400x Sorting Speedup by Switching a.localeCompare(b) to (a<b?-1:(a>b?1:0))

By switching a javascript sort function from

myArray.sort(function (a, b) {
  return a.name.localeCompare(b.name);
});

to

myArray.sort(function (a, b) {
  return (a.name < b.name ? -1 : (a.name > b.name ? 1 : 0));
});

I was able to cut the time to sort a ~1700 element array in Chrome from 1993 milliseconds to 5 milliseconds. Almost a 400x speedup. Unfortunately this is at the expense of correctly sorting non-english strings.

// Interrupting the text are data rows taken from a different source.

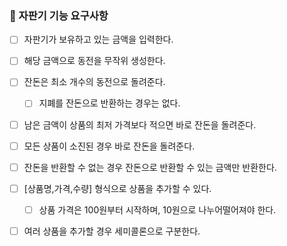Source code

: ### 🚀 자판기 기능 요구사항

- [ ] 자판기가 보유하고 있는 금액을 입력한다.
- [ ] 해당 금액으로 동전을 무작위 생성한다.

- [ ] 잔돈은 최소 개수의 동전으로 돌려준다.
    - [ ] 지폐를 잔돈으로 반환하는 경우는 없다.
- [ ] 남은 금액이 상품의 최저 가격보다 적으면 바로 잔돈을 돌려준다.
- [ ] 모든 상품이 소진된 경우 바로 잔돈을 돌려준다.
- [ ] 잔돈을 반환할 수 없는 경우 잔돈으로 반환할 수 있는 금액만 반환한다.

- [ ] [상품명,가격,수량] 형식으로 상품을 추가할 수 있다.
    - [ ] 상품 가격은 100원부터 시작하며, 10원으로 나누어떨어져야 한다.
- [ ] 여러 상품을 추가할 경우 세미콜론으로 구분한다.
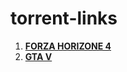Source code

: # torrent-links
1. [**FORZA HORIZONE 4**]()
2. [**GTA V**](https://utweb.rainberrytv.com/gui/share.html#link=magnet%3A%3Fxt%3Durn%3Abtih%3Ae07f5e60a64c96334d4d29339e37a4cdec8d8e0c%26dn%3DGrand%2520Theft%2520Auto%2520V%2520%255bFitGirl%2520Repack%255d)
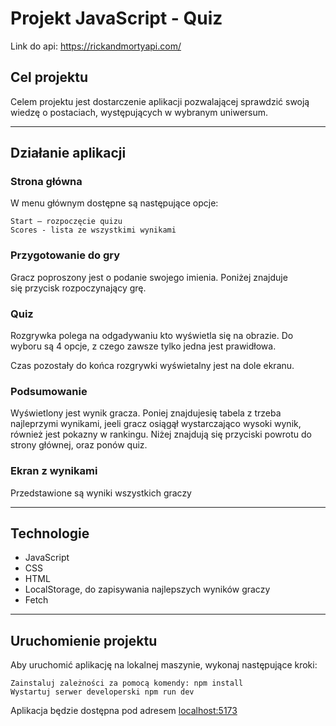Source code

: # Projekt JavaScript - Quiz

Link do api: <https://rickandmortyapi.com/>

## Cel projektu

Celem projektu jest dostarczenie aplikacji pozwalającej sprawdzić swoją wiedzę o postaciach, występujących w wybranym uniwersum.

---

## Działanie aplikacji

### Strona główna

W menu głównym dostępne są następujące opcje:

    Start — rozpoczęcie quizu
    Scores - lista ze wszystkimi wynikami

### Przygotowanie do gry

Gracz poproszony jest o podanie swojego imienia. Poniżej znajduje się przycisk rozpoczynający grę.

### Quiz

Rozgrywka polega na odgadywaniu kto wyświetla się na obrazie. Do wyboru są 4 opcje, z czego zawsze tylko jedna jest prawidłowa.

Czas pozostały do końca rozgrywki wyświetalny jest na dole ekranu.

### Podsumowanie

Wyświetlony jest wynik gracza. Poniej znajdujesię tabela z trzeba najleprzymi wynikami, jeeli gracz osiągął wystarczająco wysoki wynik, również jest pokazny w rankingu.
Niżej znajdują się przyciski powrotu do strony głównej, oraz ponów quiz.

### Ekran z wynikami

Przedstawione są wyniki wszystkich graczy

---

## Technologie

* JavaScript
* CSS
* HTML
* LocalStorage, do zapisywania najlepszych wyników graczy
* Fetch

---

## Uruchomienie projektu

Aby uruchomić aplikację na lokalnej maszynie, wykonaj następujące kroki:

    Zainstaluj zależności za pomocą komendy: npm install
    Wystartuj serwer developerski npm run dev

Aplikacja będzie dostępna pod adresem [localhost:5173](http://127.0.0.1:5173/)
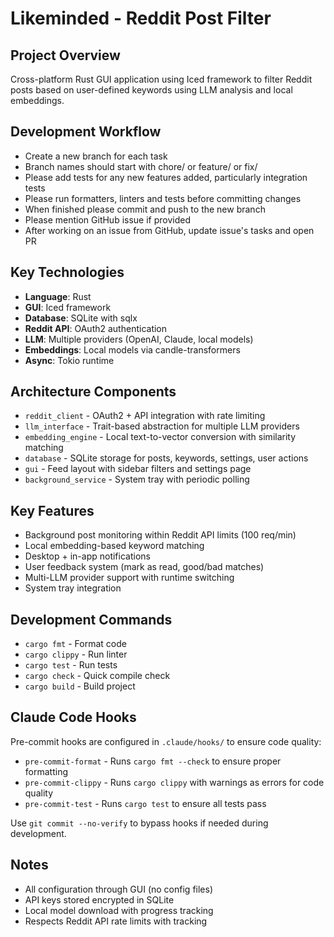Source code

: # Likeminded - Reddit Post Filter

## Project Overview
Cross-platform Rust GUI application using Iced framework to filter Reddit posts based on user-defined keywords using LLM analysis and local embeddings.

## Development Workflow
- Create a new branch for each task
- Branch names should start with chore/ or feature/ or fix/
- Please add tests for any new features added, particularly integration tests
- Please run formatters, linters and tests before committing changes
- When finished please commit and push to the new branch
- Please mention GitHub issue if provided
- After working on an issue from GitHub, update issue's tasks and open PR

## Key Technologies
- **Language**: Rust
- **GUI**: Iced framework
- **Database**: SQLite with sqlx
- **Reddit API**: OAuth2 authentication
- **LLM**: Multiple providers (OpenAI, Claude, local models)
- **Embeddings**: Local models via candle-transformers
- **Async**: Tokio runtime

## Architecture Components
- `reddit_client` - OAuth2 + API integration with rate limiting
- `llm_interface` - Trait-based abstraction for multiple LLM providers
- `embedding_engine` - Local text-to-vector conversion with similarity matching
- `database` - SQLite storage for posts, keywords, settings, user actions
- `gui` - Feed layout with sidebar filters and settings page
- `background_service` - System tray with periodic polling

## Key Features
- Background post monitoring within Reddit API limits (100 req/min)
- Local embedding-based keyword matching
- Desktop + in-app notifications
- User feedback system (mark as read, good/bad matches)
- Multi-LLM provider support with runtime switching
- System tray integration

## Development Commands
- `cargo fmt` - Format code
- `cargo clippy` - Run linter
- `cargo test` - Run tests
- `cargo check` - Quick compile check
- `cargo build` - Build project

## Claude Code Hooks
Pre-commit hooks are configured in `.claude/hooks/` to ensure code quality:
- `pre-commit-format` - Runs `cargo fmt --check` to ensure proper formatting
- `pre-commit-clippy` - Runs `cargo clippy` with warnings as errors for code quality
- `pre-commit-test` - Runs `cargo test` to ensure all tests pass

Use `git commit --no-verify` to bypass hooks if needed during development.

## Notes
- All configuration through GUI (no config files)
- API keys stored encrypted in SQLite
- Local model download with progress tracking
- Respects Reddit API rate limits with tracking
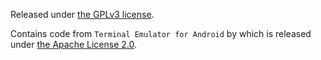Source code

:Released under [the GPLv3 license](https://www.gnu.org/licenses/gpl.html).

Contains code from `Terminal Emulator for Android` by which is released under [the Apache License 2.0](https://www.apache.org/licenses/).
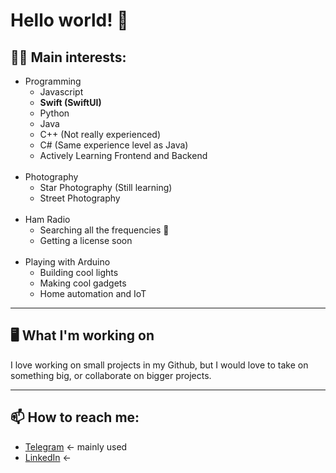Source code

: # Hello world! 🐉

## 🐱‍💻 Main interests:
- Programming
    - Javascript
    - <b>Swift (SwiftUI) </b>
    - Python
    - Java
    - C++ (Not really experienced)
    - C# (Same experience level as Java)
    - Actively Learning Frontend and Backend
    <br>
- Photography
    - Star Photography (Still learning)
    - Street Photography
    <br>
- Ham Radio
    - Searching all the frequencies 📡
    - Getting a license soon
    <br> 
- Playing with Arduino
    - Building cool lights
    - Making cool gadgets 
    - Home automation and IoT
---
## 🖥️ What I'm working on
 I love working on small projects in my Github, but I would love to take on something big, or collaborate on bigger projects.

---
## 📫 How to reach me:
- [Telegram](http://t.me/botor4o) <- mainly used
- [LinkedIn](https://www.linkedin.com/in/tbankov/) <-
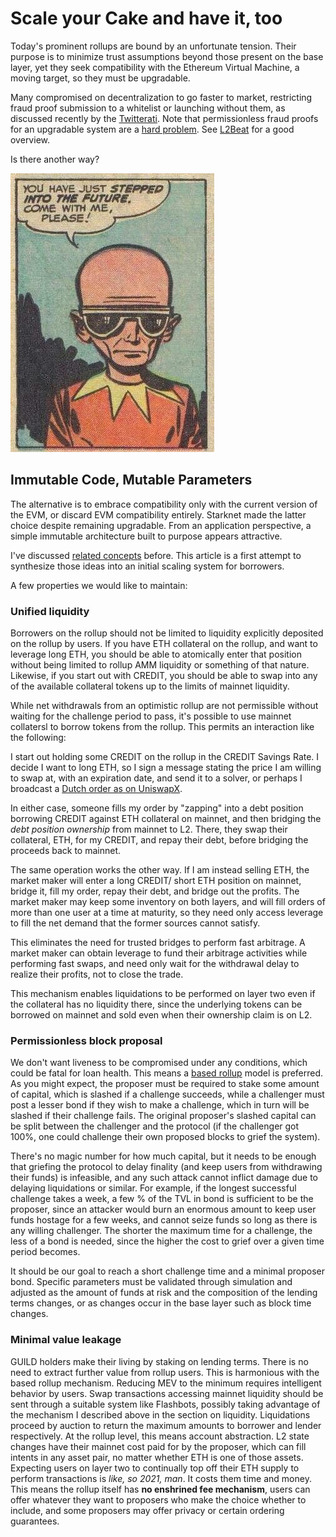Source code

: # Scale your Cake and have it, too
Today's prominent rollups are bound by an unfortunate tension. Their purpose is to minimize trust assumptions beyond those present on the base layer, yet they seek compatibility with the Ethereum Virtual Machine, a moving target, so they must be upgradable.

Many compromised on decentralization to go faster to market, restricting fraud proof submission to a whitelist or launching without them, as discussed recently by the [Twitterati](https://twitter.com/rauljordaneth/status/1691852822185136144?s=20). Note that permissionless fraud proofs for an upgradable system are a [hard problem](https://medium.com/infinitism/optimistic-time-travel-6680567f1864). See [L2Beat](https://l2beat.com/scaling/summary) for a good overview.

Is there another way?

![img](intofuture.jpeg)

## Immutable Code, Mutable Parameters
The alternative is to embrace compatibility only with the current version of the EVM, or discard EVM compatibility entirely. Starknet made the latter choice despite remaining upgradable. From an application perspective, a simple immutable architecture built to purpose appears attractive.

I've discussed [related concepts](https://onetruekirk.substack.com/p/decentralizing-credit-201) before. This article is a first attempt to synthesize those ideas into an initial scaling system for borrowers.

A few properties we would like to maintain:

### Unified liquidity
Borrowers on the rollup should not be limited to liquidity explicitly deposited on the rollup by users. If you have ETH collateral on the rollup, and want to leverage long ETH, you should be able to atomically enter that position without being limited to rollup AMM liquidity or something of that nature. Likewise, if you start out with CREDIT, you should be able to swap into any of the available collateral tokens up to the limits of mainnet liquidity.

While net withdrawals from an optimistic rollup are not permissible without waiting for the challenge period to pass, it's possible to use mainnet collatersl to borrow tokens from the rollup. This permits an interaction like the following:

I start out holding some CREDIT on the rollup in the CREDIT Savings Rate. I decide I want to long ETH, so I sign a message stating the price I am willing to swap at, with an expiration date, and send it to a solver, or perhaps I broadcast a [Dutch order as on UniswapX](https://blog.uniswap.org/uniswapx-protocol).

In either case, someone fills my order by "zapping" into a debt position borrowing CREDIT against ETH collateral on mainnet, and then bridging the *debt position ownership* from mainnet to L2. There, they swap their collateral, ETH, for my CREDIT, and repay their debt, before bridging the proceeds back to mainnet.

The same operation works the other way. If I am instead selling ETH, the market maker will enter a long CREDIT/ short ETH position on mainnet, bridge it, fill my order, repay their debt, and bridge out the profits. The market maker may keep some inventory on both layers, and will fill orders of more than one user at a time at maturity, so they need only access leverage to fill the net demand that the former sources cannot satisfy.

This eliminates the need for trusted bridges to perform fast arbitrage. A market maker can obtain leverage to fund their arbitrage activities while performing fast swaps, and need only wait for the withdrawal delay to realize their profits, not to close the trade.

This mechanism enables liquidations to be performed on layer two even if the collateral has no liquidity there, since the underlying tokens can be borrowed on mainnet and sold even when their ownership claim is on L2.

### Permissionless block proposal
We don't want liveness to be compromised under any conditions, which could be fatal for loan health. This means a [based rollup](https://ethresear.ch/t/based-rollups-superpowers-from-l1-sequencing/15016) model is preferred. As you might expect, the proposer must be required to stake some amount of capital, which is slashed if a challenge succeeds, while a challenger must post a lesser bond if they wish to make a challenge, which in turn will be slashed if their challenge fails. The original proposer's slashed capital can be split between the challenger and the protocol (if the challenger got 100%, one could challenge their own proposed blocks to grief the system).

There's no magic number for how much capital, but it needs to be enough that griefing the protocol to delay finality (and keep users from withdrawing their funds) is infeasible, and any such attack cannot inflict damage due to delaying liquidations or similar. For example, if the longest successful challenge takes a week, a few % of the TVL in bond is sufficient to be the proposer, since an attacker would burn an enormous amount to keep user funds hostage for a few weeks, and cannot seize funds so long as there is any willing challenger. The shorter the maximum time for a challenge, the less of a bond is needed, since the higher the cost to grief over a given time period becomes.

It should be our goal to reach a short challenge time and a minimal proposer bond. Specific parameters must be validated through simulation and adjusted as the amount of funds at risk and the composition of the lending terms changes, or as changes occur in the base layer such as block time changes.

### Minimal value leakage
GUILD holders make their living by staking on lending terms. There is no need to extract further value from rollup users. This is harmonious with the based rollup mechanism. Reducing MEV to the minimum requires intelligent behavior by users. Swap transactions accessing mainnet liquidity should be sent through a suitable system like Flashbots, possibly taking advantage of the mechanism I described above in the section on liquidity. Liquidations proceed by auction to return the maximum amounts to borrower and lender respectively. At the rollup level, this means account abstraction. L2 state changes have their mainnet cost paid for by the proposer, which can fill intents in any asset pair, no matter whether ETH is one of those assets. Expecting users on layer two to continually top off their ETH supply to perform transactions is *like, so 2021, man*. It costs them time and money. This means the rollup itself has **no enshrined fee mechanism**, users can offer whatever they want to proposers who make the choice whether to include, and some proposers may offer privacy or certain ordering guarantees.

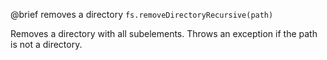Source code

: 

@brief removes a directory
`fs.removeDirectoryRecursive(path)`

Removes a directory with all subelements. Throws an exception if the path
is not a directory.

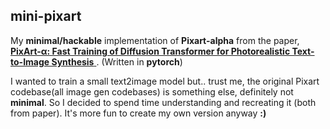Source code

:## mini-pixart

My **minimal/hackable** implementation of **Pixart-alpha** from the paper,
 [**PixArt-α: Fast Training of Diffusion Transformer for Photorealistic Text-to-Image Synthesis**
](https://pixart-alpha.github.io/). (Written in **pytorch**)

I wanted to train a small text2image model but..
trust me, the original Pixart codebase(all image gen codebases) is something else, definitely not **minimal**.
So I decided to spend time understanding and recreating it (both from paper). It's more fun to create my own version anyway **:)**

Obviously I can't have my UI blocking for 2 seconds when I try to do a sort. Is there anything I can do to avoid the horribly slow localeCompare but still maintain support for localized strings?


Solution 1:

A great performance improvement can be obtained by declaring the collator object beforehand and using it's compare method. EG:

const collator = new Intl.Collator('en', { numeric: true, sensitivity: 'base' });
arrayOfObjects.sort((a, b) => {
  return collator.compare(a.name, b.name);
});

NOTE: This doesn't work ok if the elements are floats. See explanation here: Intl.Collator and natural sort with numeric option sorts incorrectly with decimal numbers

Here's a benchmark script comparing the 3 methods:

const arr = [];
for (let i = 0; i < 2000; i++) {
  arr.push(`test-${Math.random()}`);
}

const arr1 = arr.slice();
const arr2 = arr.slice();
const arr3 = arr.slice();

console.time('#1 - localeCompare');
arr1.sort((a, b) => a.localeCompare(
  b,
  undefined, {
    numeric: true,
    sensitivity: 'base'
  }
));
console.timeEnd('#1 - localeCompare');

console.time('#2 - collator');
const collator = new Intl.Collator('en', {
  numeric: true,
  sensitivity: 'base'
});
arr2.sort((a, b) => collator.compare(a, b));
console.timeEnd('#2 - collator');

console.time('#3 - non-locale');
arr3.sort((a, b) => (a < b ? -1 : (a > b ? 1 : 0)));
console.timeEnd('#3 - non-locale');

Solution 2:

An effective Approach that I found when dealing with /mostly/ latin characters is to use the operator whenever both strings match a specific regex. EG: /^[\w-.\s,]*$/

It's much faster if both strings match the expression, and at worst it seems to be slightly slower than blindly calling localeCompare.

Example here: http://jsperf.com/operator-vs-localecompage/11

Update: it seems like Intl.Collator is currently the best option for performance across the board: https://jsperf.com/operator-vs-localecompage/22

Solution 3:

It's difficult to know the fastest sort without seeing the data you are sorting. But jsperf has lots of good tests showing the performance differences between types of sorting: http://jsperf.com/javascript-sort/45 http://jsperf.com/sort-algorithms/31

However none of these account for localised strings, and i'd imagine there is no easy way to sort localised strings and localeCompare is probably the best solution for this.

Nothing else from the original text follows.